* Records for the task
━━━━
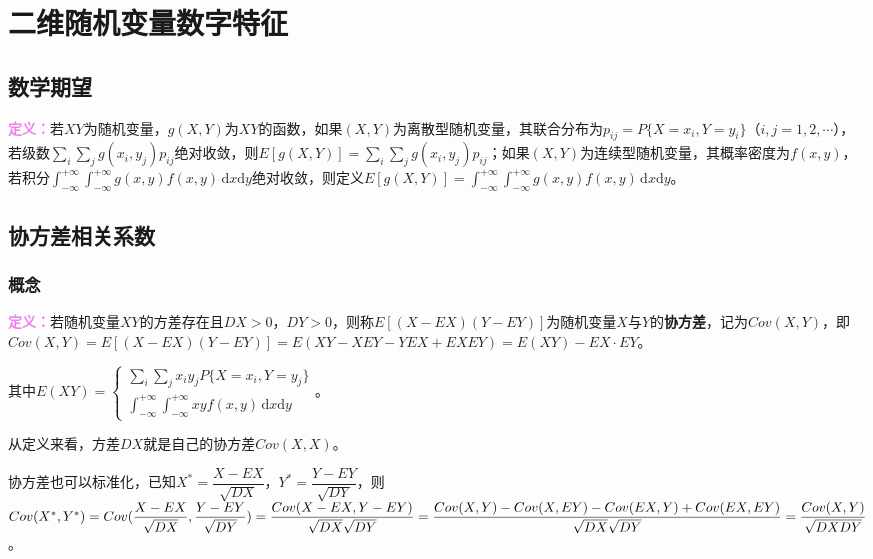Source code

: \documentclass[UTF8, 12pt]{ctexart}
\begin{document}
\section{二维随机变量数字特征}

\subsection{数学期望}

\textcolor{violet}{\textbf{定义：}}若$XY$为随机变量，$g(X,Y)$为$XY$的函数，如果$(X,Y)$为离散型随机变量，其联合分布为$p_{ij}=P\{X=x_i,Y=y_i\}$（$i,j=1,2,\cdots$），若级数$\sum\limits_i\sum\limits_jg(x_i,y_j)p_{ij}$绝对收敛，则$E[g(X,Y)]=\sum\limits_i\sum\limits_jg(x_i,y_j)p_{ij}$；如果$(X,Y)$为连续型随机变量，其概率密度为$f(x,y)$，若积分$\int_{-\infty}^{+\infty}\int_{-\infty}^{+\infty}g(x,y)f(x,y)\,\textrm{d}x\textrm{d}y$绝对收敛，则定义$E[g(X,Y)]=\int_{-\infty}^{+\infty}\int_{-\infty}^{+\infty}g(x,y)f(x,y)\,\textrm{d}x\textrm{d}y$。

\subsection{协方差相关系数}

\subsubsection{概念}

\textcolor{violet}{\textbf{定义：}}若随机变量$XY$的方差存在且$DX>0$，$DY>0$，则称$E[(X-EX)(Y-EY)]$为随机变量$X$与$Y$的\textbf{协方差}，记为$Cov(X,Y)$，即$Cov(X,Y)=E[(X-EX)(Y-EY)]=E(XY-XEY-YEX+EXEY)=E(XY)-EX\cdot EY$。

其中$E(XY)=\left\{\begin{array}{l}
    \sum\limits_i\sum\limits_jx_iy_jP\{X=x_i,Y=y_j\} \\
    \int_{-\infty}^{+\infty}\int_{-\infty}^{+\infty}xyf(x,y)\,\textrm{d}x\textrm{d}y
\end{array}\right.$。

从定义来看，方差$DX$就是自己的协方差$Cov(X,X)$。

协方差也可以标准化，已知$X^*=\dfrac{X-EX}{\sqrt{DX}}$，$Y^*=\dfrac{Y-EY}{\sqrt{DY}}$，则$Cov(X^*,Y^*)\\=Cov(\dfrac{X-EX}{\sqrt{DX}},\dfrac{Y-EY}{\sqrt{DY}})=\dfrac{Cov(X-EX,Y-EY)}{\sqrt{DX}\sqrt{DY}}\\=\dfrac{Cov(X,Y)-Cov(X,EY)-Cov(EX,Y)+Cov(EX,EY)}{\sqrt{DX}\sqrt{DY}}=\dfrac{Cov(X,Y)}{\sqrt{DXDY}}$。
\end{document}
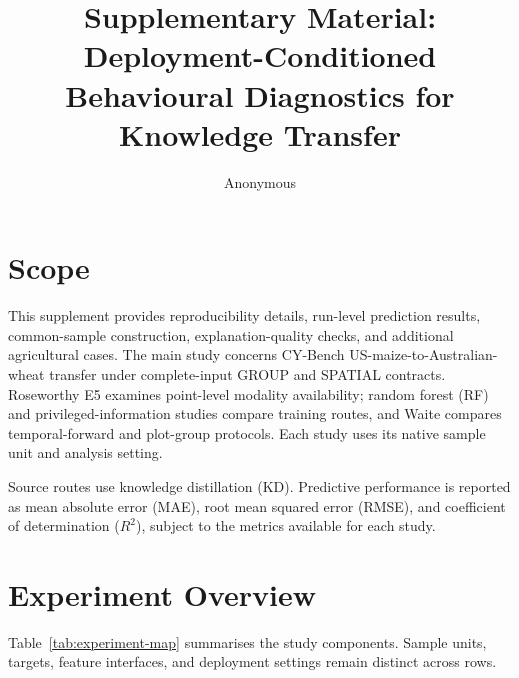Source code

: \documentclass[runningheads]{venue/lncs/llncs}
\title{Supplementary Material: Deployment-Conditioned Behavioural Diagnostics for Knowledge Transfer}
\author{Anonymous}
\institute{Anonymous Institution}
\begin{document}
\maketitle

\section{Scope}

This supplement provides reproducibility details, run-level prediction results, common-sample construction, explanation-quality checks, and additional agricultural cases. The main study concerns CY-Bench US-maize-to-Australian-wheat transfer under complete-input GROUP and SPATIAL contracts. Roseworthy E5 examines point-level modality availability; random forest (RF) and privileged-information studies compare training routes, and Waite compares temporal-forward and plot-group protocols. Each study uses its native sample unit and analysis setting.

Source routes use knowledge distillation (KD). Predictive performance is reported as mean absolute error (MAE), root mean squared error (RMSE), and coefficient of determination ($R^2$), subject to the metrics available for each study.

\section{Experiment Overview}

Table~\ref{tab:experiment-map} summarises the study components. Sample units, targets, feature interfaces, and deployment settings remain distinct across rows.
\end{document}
━━━━
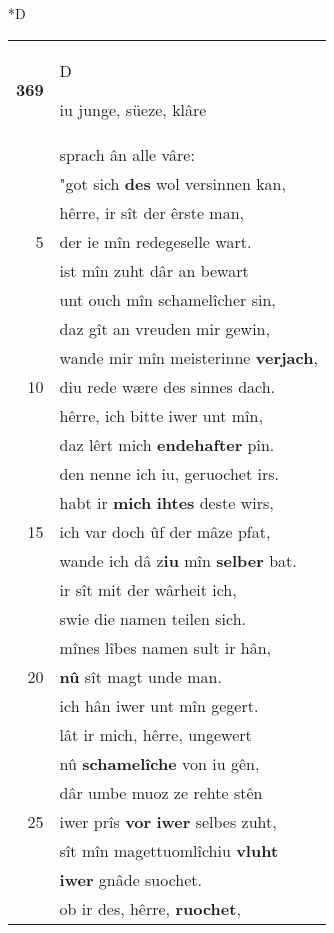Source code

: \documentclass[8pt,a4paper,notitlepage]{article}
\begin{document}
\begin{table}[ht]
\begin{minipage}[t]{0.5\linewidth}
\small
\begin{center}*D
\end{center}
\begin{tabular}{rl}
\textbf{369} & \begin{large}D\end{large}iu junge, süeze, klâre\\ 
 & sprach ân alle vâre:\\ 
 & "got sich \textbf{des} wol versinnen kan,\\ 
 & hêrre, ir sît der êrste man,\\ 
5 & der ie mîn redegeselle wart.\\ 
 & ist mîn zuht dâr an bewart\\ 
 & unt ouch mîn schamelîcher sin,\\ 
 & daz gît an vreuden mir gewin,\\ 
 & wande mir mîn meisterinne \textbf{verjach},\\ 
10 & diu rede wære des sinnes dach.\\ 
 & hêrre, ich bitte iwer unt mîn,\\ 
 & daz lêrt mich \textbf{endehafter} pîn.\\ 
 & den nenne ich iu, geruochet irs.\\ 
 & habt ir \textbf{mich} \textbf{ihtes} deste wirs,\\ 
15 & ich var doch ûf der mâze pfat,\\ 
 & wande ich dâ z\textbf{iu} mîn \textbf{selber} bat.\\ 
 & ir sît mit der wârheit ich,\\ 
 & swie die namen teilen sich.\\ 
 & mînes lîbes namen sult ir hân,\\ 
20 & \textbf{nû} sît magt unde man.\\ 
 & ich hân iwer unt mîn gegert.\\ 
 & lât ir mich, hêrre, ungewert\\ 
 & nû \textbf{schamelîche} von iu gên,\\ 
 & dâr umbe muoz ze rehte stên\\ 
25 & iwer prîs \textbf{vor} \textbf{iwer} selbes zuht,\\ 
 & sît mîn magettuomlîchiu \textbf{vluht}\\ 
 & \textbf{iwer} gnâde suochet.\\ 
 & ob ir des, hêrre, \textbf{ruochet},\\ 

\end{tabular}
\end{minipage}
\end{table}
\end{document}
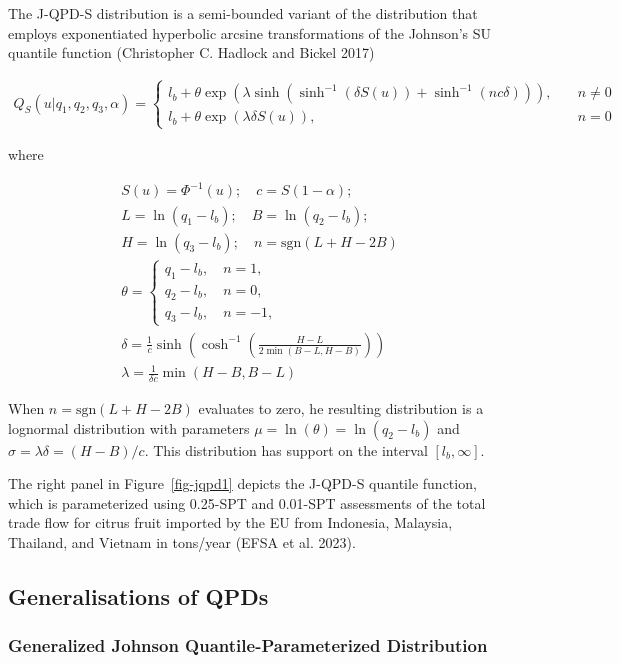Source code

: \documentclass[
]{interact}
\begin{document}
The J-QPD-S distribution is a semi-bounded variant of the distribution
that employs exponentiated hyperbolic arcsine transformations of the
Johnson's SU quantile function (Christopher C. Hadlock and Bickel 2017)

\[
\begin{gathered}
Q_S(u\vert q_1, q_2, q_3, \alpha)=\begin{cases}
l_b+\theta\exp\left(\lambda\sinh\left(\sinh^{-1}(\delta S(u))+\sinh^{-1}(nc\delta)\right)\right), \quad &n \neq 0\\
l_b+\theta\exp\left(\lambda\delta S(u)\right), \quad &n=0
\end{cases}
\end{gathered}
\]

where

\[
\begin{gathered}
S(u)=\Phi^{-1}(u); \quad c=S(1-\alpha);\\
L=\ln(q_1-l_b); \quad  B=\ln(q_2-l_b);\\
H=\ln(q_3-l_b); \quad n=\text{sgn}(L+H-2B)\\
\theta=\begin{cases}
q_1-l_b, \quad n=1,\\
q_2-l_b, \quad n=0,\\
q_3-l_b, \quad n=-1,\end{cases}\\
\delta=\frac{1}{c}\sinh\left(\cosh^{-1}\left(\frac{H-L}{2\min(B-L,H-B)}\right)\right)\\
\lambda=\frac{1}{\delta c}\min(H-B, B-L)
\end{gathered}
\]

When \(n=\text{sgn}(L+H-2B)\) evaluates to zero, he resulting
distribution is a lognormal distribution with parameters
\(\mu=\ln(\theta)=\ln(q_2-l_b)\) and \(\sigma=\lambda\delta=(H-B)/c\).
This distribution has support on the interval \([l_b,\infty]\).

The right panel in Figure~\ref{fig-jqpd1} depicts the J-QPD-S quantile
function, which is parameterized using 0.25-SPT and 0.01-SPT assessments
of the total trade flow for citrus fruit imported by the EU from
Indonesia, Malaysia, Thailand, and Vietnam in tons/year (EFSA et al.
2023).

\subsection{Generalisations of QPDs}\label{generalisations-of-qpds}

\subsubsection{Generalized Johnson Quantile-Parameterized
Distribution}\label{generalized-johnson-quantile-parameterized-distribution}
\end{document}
━━━━
* Exercise goal
Since only part of the listing is wanted, copy exactly the lines from the one holding "iwer unt mîn,\\" to the one holding "der wârheit ich,\\", both included.

* Task answer
 & hêrre, ich bitte iwer unt mîn,\\ 
 & daz lêrt mich \textbf{endehafter} pîn.\\ 
 & den nenne ich iu, geruochet irs.\\ 
 & habt ir \textbf{mich} \textbf{ihtes} deste wirs,\\ 
15 & ich var doch ûf der mâze pfat,\\ 
 & wande ich dâ z\textbf{iu} mîn \textbf{selber} bat.\\ 
 & ir sît mit der wârheit ich,\\ 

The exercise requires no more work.